Getting financial balance, market stability and consistent growth is a big challenge for any business. In this sense, the management of financial resources can be an ally to achieve these advances in the company.
Thinking about it, did you know that company billing is an essential element for efficient financial management? These two concepts intersect in the day to day of the responsible sector of the company. Therefore, it is essential to understand the relationship between them.
In this post, you will know what is meant by billing and financial management of the company and how these terms are related.
What is financial management?
Before understanding the relationship between financial management and company billing, it is important to be clear about each of these concepts. Financial management is a set of tools, strategies and actions that allow you to analyze, plan and control a company’s finances.
Through it, managers can understand the current financial situation of the organization, considering its profit margin, operating costs and results obtained. Then it is possible to plan and execute measures based on the company’s reality.
Among the daily activities of financial management are:
- internal and external audits;
- cash flow management ;
- accounts payable management;
- receivables management;
- payroll control;
- tax management;
- monitoring of performance indicators;
- opportunity assessment;
- financial control ;
- identification of improvement points.
What is the importance of financial management?
Now that you know what financial management is and how it works, you need to understand the importance of this activity. As we have seen, it encompasses the management of an organization’s financial resources — such as money, expenses, investments, payments, assets, etc.
Therefore, through strategic planning, the company can use its capital in the best way. For this, specialized professionals look for ways to reduce costs, increase productivity and improve weaknesses to meet financial goals.
With this, the company can have a good financial health, which allows it to earn profits and make investments for its growth. Therefore, efficient financial management is essential for the maintenance of the company.
On the other hand, if management is insufficient, it can lead the company to financial complications and stagnation. In more serious cases, there are risks of bankruptcy. After all, poor management prevents effective financial control, making it impossible to identify problems and opportunities.

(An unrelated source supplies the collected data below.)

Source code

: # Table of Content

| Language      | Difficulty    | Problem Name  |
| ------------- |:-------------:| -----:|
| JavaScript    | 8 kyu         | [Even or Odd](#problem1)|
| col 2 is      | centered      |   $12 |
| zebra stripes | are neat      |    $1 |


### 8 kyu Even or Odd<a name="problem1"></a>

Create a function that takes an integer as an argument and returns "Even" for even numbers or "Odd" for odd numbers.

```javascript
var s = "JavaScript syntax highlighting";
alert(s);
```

Among the rich of financial mismanagement are:
- non-compliance with deadlines for paying off debts, generating interest and, consequently, an increase in debts;
- process inefficiency, causing rework and increased costs;
- higher operating expenses, reducing profit or leading to operations with cash in the red;
- execution of measures that are not based on the financial reality of the company, causing losses or loss of opportunities.

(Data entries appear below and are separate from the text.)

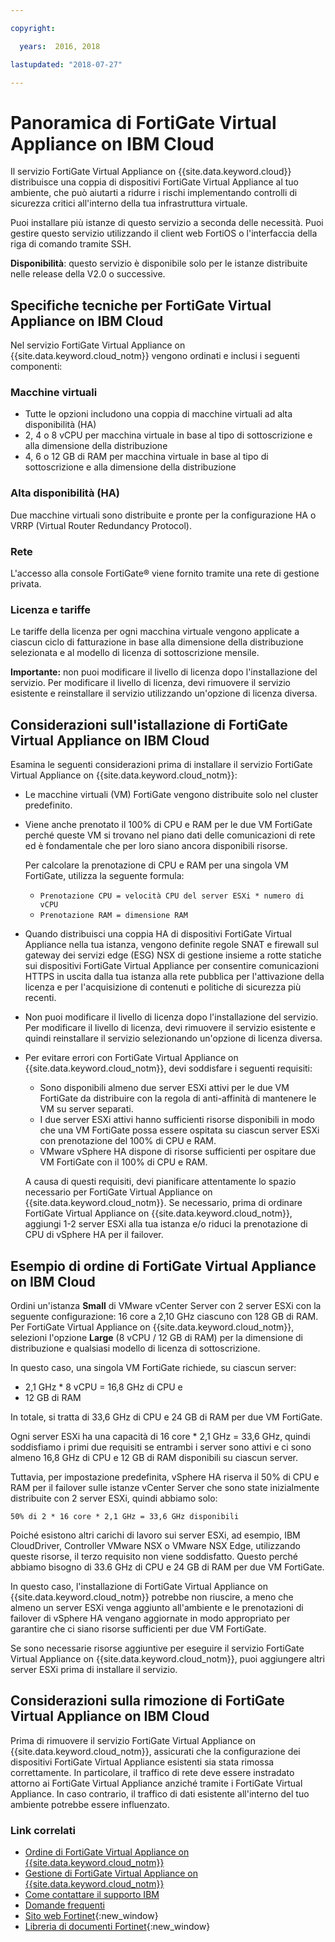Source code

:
 ```yaml
---

copyright:

  years:  2016, 2018

lastupdated: "2018-07-27"

---
```


# Panoramica di FortiGate Virtual Appliance on IBM Cloud

Il servizio FortiGate Virtual Appliance on {{site.data.keyword.cloud}} distribuisce una coppia di dispositivi FortiGate Virtual Appliance al tuo ambiente, che può aiutarti a ridurre i rischi implementando controlli di sicurezza critici all'interno della tua infrastruttura virtuale.

Puoi installare più istanze di questo servizio a seconda delle necessità. Puoi gestire questo servizio utilizzando il client web FortiOS o l'interfaccia della riga di comando tramite SSH.

**Disponibilità**: questo servizio è disponibile solo per le istanze distribuite nelle release della V2.0 o successive.

## Specifiche tecniche per FortiGate Virtual Appliance on IBM Cloud

Nel servizio FortiGate Virtual Appliance on {{site.data.keyword.cloud_notm}} vengono ordinati e inclusi i seguenti componenti:

### Macchine virtuali

* Tutte le opzioni includono una coppia di macchine virtuali ad alta disponibilità (HA)
* 2, 4 o 8 vCPU per macchina virtuale in base al tipo di sottoscrizione e alla dimensione della distribuzione
* 4, 6 o 12 GB di RAM per macchina virtuale in base al tipo di sottoscrizione e alla dimensione della distribuzione

### Alta disponibilità (HA)

Due macchine virtuali sono distribuite e pronte per la configurazione HA o VRRP (Virtual Router Redundancy Protocol).

### Rete

L'accesso alla console FortiGate® viene fornito tramite una rete di gestione privata.

### Licenza e tariffe

Le tariffe della licenza per ogni macchina virtuale vengono applicate a ciascun ciclo di fatturazione in base alla dimensione della distribuzione selezionata e al modello di licenza di sottoscrizione mensile.

**Importante:** non puoi modificare il livello di licenza dopo l'installazione del servizio. Per modificare il livello di licenza, devi rimuovere il servizio esistente e reinstallare il servizio utilizzando un'opzione di licenza diversa.

## Considerazioni sull'istallazione di FortiGate Virtual Appliance on IBM Cloud

Esamina le seguenti considerazioni prima di installare il servizio FortiGate Virtual Appliance on {{site.data.keyword.cloud_notm}}:
* Le macchine virtuali (VM) FortiGate vengono distribuite solo nel cluster predefinito.
* Viene anche prenotato il 100% di CPU e RAM per le due VM FortiGate perché queste VM si trovano nel piano dati delle comunicazioni di rete
  ed è fondamentale che per loro siano ancora disponibili risorse.

  Per calcolare la prenotazione di CPU e RAM per una singola VM FortiGate, utilizza la seguente formula:
   * `Prenotazione CPU = velocità CPU del server ESXi * numero di vCPU`
   * `Prenotazione RAM = dimensione RAM`
* Quando distribuisci una coppia HA di dispositivi FortiGate Virtual Appliance nella tua istanza, vengono definite regole SNAT e firewall sul gateway dei servizi edge (ESG) NSX di gestione insieme a rotte statiche sui dispositivi FortiGate Virtual Appliance per consentire comunicazioni HTTPS in uscita dalla tua istanza alla rete pubblica per l'attivazione della licenza e per l'acquisizione di contenuti e politiche di sicurezza più recenti.
* Non puoi modificare il livello di licenza dopo l'installazione del servizio. Per modificare il livello di licenza, devi rimuovere il servizio esistente e quindi reinstallare il servizio selezionando un'opzione di licenza diversa.
* Per evitare errori con FortiGate Virtual Appliance on {{site.data.keyword.cloud_notm}}, devi soddisfare i seguenti requisiti:
   * Sono disponibili almeno due server ESXi attivi per le due VM FortiGate da distribuire con la regola di anti-affinità di mantenere le VM su server separati.
   * I due server ESXi attivi hanno sufficienti risorse disponibili in modo che una VM FortiGate possa essere ospitata su ciascun server ESXi con prenotazione del 100% di CPU e RAM.
   * VMware vSphere HA dispone di risorse sufficienti per ospitare due VM FortiGate con il 100% di CPU e RAM.

  A causa di questi requisiti, devi pianificare attentamente lo spazio necessario per FortiGate Virtual Appliance on {{site.data.keyword.cloud_notm}}. Se necessario, prima di ordinare FortiGate Virtual Appliance on {{site.data.keyword.cloud_notm}}, aggiungi 1-2 server ESXi alla tua istanza e/o riduci la prenotazione di CPU di vSphere HA per il failover.

## Esempio di ordine di FortiGate Virtual Appliance on IBM Cloud

Ordini un'istanza **Small** di VMware vCenter Server con 2 server ESXi con la seguente configurazione: 16 core a 2,10 GHz ciascuno con 128 GB di RAM. Per FortiGate Virtual Appliance on {{site.data.keyword.cloud_notm}}, selezioni l'opzione **Large** (8 vCPU / 12 GB di RAM) per la dimensione di distribuzione e qualsiasi modello di licenza di sottoscrizione.

In questo caso, una singola VM FortiGate richiede, su ciascun server:
* 2,1 GHz * 8 vCPU = 16,8 GHz di CPU e
* 12 GB di RAM

In totale, si tratta di 33,6 GHz di CPU e 24 GB di RAM per due VM FortiGate.

Ogni server ESXi ha una capacità di 16 core * 2,1 GHz = 33,6 GHz, quindi soddisfiamo i primi due requisiti se entrambi i server sono attivi e ci sono almeno 16,8 GHz di CPU e 12 GB di RAM disponibili su ciascun server.

Tuttavia, per impostazione predefinita, vSphere HA riserva il 50% di CPU e RAM per il failover sulle istanze vCenter Server che sono state inizialmente distribuite con 2 server ESXi, quindi abbiamo solo:

`50% di 2 * 16 core * 2,1 GHz = 33,6 GHz disponibili`

Poiché esistono altri carichi di lavoro sui server ESXi, ad esempio, IBM CloudDriver, Controller VMware NSX o VMware NSX Edge, utilizzando queste risorse, il terzo requisito non viene soddisfatto. Questo perché abbiamo bisogno di 33.6 GHz di CPU e 24 GB di RAM per due VM FortiGate.

In questo caso, l'installazione di FortiGate Virtual Appliance on {{site.data.keyword.cloud_notm}} potrebbe non riuscire, a meno che almeno un server ESXi venga aggiunto all'ambiente e le prenotazioni di failover di vSphere HA vengano aggiornate in modo appropriato per garantire che ci siano risorse sufficienti per due VM FortiGate.

Se sono necessarie risorse aggiuntive per eseguire il servizio FortiGate Virtual Appliance on {{site.data.keyword.cloud_notm}}, puoi aggiungere altri server ESXi prima di installare il servizio.

## Considerazioni sulla rimozione di FortiGate Virtual Appliance on IBM Cloud

Prima di rimuovere il servizio FortiGate Virtual Appliance on {{site.data.keyword.cloud_notm}}, assicurati che la configurazione dei dispositivi FortiGate Virtual Appliance esistenti sia stata rimossa correttamente. In particolare, il traffico di rete deve essere instradato attorno ai FortiGate Virtual Appliance anziché tramite i FortiGate Virtual Appliance. In caso contrario, il traffico di dati esistente all'interno del tuo ambiente potrebbe essere influenzato.

### Link correlati

* [Ordine di FortiGate Virtual Appliance on {{site.data.keyword.cloud_notm}}](fortinetvm_ordering.html)
* [Gestione di FortiGate Virtual Appliance on {{site.data.keyword.cloud_notm}}](managingfortinetvm.html)
* [Come contattare il supporto IBM](../vmonic/trbl_support.html)
* [Domande frequenti](../vmonic/faq.html)
* [Sito web Fortinet](https://www.fortinet.com/){:new_window}
* [Libreria di documenti Fortinet](http://docs.fortinet.com/fortigate/admin-guides){:new_window}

What is a company’s billing and how does it work?
Understanding the concept of financial management, it is time to find out what billing is and how it works. In practice, it is the sum of all sales of a company in a given period.
Thus, billing can be calculated at different frequencies, such as monthly, half-yearly and annually. It is used as a key performance indicator (KPI) for the company. These tools are metrics used to monitor the financial performance of a business.
From billing, it is possible to understand whether a company’s products or services are being sold as planned, for example. For this, it is necessary to know how to differentiate between gross revenue and net revenue.
Next, check out each of these indicators!
Gross revenue is calculated by multiplying the unit price of the product or service by the number of units sold. If the company has a basket of varied items, it is important to do this calculation separately and add the results to find the total gross revenue.
Net billing refers to gross billing minus cost deductions (such as commissions, shipping, and cancellations) and taxes. Thus, the purpose of this KPI is to provide more accurate data for financial management.
How important is it to know a company’s revenue?
After knowing what billing is, it is interesting to understand the importance of this indicator for a company. By controlling this indicator, managers can find out whether the company’s billing covers the period’s costs.
In addition, billing is used as a calculation element for another important index for a business: profit. Observing this KPI makes it possible to understand whether a company has positive or negative results in its sales.
Another relevant point is that billing serves to determine the taxation regime of a company. Thus, by not following this calculation, the company may pay more taxes than it should, causing losses in the collection of taxes.
What is the relationship between financial management and company revenue?
As you learned, billing is a performance index, while financial management refers to managing a company’s finances. In this way, these concepts are directly related to the day-to-day activities of a company.
After all, efficient financial management accompanies performance indicators, including billing. Considering that this KPI is essential to calculate the profit of a business, its monitoring is of paramount importance to analyze the financial health of the enterprise.
Therefore, the indicator is indispensable in any company, but it is even more important in medium and large companies. Thus, financial management can perceive difficulties and take initiatives that guarantee the maintenance and growth of the business.
If, for one reason, billing and profit are lower than expected, it is necessary to identify the bottlenecks, plan and execute measures to recover these indices. In this way, the company will have tools to maintain financial well-being and grow consistently.